Work instructions
The answer must consist of every line in the records below that contains the string "logoColor".

Information supplied below:

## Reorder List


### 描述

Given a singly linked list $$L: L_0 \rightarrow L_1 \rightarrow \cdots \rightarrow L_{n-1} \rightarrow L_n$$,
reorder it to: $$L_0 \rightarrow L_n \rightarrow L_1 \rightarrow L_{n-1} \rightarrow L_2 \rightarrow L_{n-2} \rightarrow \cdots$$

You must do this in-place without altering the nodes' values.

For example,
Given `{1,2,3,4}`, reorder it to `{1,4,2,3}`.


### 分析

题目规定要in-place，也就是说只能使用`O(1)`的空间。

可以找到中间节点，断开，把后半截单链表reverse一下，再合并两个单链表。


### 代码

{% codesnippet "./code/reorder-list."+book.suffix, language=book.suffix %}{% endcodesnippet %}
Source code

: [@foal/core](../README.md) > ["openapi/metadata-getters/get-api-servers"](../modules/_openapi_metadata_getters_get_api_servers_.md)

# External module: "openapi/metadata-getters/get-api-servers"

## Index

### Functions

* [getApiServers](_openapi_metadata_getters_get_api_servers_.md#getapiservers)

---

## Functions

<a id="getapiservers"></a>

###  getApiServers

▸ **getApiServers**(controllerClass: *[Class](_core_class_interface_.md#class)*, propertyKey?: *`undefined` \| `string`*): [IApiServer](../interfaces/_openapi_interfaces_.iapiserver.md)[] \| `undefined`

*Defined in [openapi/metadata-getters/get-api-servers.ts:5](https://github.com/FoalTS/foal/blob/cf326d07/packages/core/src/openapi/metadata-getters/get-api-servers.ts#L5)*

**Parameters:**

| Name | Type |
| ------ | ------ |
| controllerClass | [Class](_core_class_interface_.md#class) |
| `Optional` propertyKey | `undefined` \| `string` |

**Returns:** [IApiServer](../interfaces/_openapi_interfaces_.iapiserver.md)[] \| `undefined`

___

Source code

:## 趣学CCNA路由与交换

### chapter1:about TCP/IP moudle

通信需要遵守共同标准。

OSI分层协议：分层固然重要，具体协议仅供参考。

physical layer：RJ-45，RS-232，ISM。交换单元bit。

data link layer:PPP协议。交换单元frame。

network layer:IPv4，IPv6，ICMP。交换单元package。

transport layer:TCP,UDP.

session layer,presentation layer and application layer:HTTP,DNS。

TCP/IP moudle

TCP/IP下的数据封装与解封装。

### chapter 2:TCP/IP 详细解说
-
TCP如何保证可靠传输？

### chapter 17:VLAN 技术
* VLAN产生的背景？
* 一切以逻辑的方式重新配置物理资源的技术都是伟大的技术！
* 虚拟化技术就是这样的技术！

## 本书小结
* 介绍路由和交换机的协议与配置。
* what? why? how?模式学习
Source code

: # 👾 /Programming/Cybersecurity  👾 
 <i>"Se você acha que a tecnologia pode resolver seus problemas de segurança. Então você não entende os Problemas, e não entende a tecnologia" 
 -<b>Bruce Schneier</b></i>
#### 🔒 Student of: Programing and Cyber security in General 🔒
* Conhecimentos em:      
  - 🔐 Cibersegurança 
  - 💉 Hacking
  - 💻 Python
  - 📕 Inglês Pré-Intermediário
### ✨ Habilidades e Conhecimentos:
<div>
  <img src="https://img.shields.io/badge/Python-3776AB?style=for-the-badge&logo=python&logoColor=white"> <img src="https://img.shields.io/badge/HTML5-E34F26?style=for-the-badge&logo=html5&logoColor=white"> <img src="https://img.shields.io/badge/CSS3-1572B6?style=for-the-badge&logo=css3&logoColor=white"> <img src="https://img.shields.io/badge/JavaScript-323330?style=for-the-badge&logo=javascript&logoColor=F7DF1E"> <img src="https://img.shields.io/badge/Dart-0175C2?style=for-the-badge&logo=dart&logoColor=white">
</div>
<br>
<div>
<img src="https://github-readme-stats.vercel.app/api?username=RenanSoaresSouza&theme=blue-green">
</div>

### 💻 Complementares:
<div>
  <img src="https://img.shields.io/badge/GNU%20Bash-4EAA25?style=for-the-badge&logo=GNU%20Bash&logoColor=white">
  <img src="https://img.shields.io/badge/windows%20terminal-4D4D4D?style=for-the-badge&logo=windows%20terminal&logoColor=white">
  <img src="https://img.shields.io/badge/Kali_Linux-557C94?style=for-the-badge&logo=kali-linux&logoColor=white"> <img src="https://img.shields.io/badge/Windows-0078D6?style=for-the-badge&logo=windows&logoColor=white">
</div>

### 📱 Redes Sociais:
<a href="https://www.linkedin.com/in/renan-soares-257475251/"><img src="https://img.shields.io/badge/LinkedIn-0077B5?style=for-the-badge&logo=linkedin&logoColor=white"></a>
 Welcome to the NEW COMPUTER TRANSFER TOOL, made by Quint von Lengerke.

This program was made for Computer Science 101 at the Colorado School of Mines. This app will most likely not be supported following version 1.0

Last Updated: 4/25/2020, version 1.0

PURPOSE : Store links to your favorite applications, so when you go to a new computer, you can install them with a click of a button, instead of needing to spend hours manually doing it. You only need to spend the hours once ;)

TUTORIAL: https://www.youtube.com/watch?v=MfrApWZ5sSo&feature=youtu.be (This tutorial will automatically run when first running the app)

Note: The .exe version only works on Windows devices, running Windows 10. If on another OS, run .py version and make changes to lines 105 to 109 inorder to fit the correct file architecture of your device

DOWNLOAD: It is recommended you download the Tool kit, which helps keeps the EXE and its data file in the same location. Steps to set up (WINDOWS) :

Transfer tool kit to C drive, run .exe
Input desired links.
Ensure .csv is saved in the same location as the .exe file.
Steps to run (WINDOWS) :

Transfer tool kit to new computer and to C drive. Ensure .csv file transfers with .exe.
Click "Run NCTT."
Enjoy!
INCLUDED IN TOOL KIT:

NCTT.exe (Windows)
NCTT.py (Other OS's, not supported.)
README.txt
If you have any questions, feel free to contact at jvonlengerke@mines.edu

End of Information supplied.

Exercise output
  <img src="https://img.shields.io/badge/Python-3776AB?style=for-the-badge&logo=python&logoColor=white"> <img src="https://img.shields.io/badge/HTML5-E34F26?style=for-the-badge&logo=html5&logoColor=white"> <img src="https://img.shields.io/badge/CSS3-1572B6?style=for-the-badge&logo=css3&logoColor=white"> <img src="https://img.shields.io/badge/JavaScript-323330?style=for-the-badge&logo=javascript&logoColor=F7DF1E"> <img src="https://img.shields.io/badge/Dart-0175C2?style=for-the-badge&logo=dart&logoColor=white">
  <img src="https://img.shields.io/badge/GNU%20Bash-4EAA25?style=for-the-badge&logo=GNU%20Bash&logoColor=white">
  <img src="https://img.shields.io/badge/windows%20terminal-4D4D4D?style=for-the-badge&logo=windows%20terminal&logoColor=white">
  <img src="https://img.shields.io/badge/Kali_Linux-557C94?style=for-the-badge&logo=kali-linux&logoColor=white"> <img src="https://img.shields.io/badge/Windows-0078D6?style=for-the-badge&logo=windows&logoColor=white">
<a href="https://www.linkedin.com/in/renan-soares-257475251/"><img src="https://img.shields.io/badge/LinkedIn-0077B5?style=for-the-badge&logo=linkedin&logoColor=white"></a>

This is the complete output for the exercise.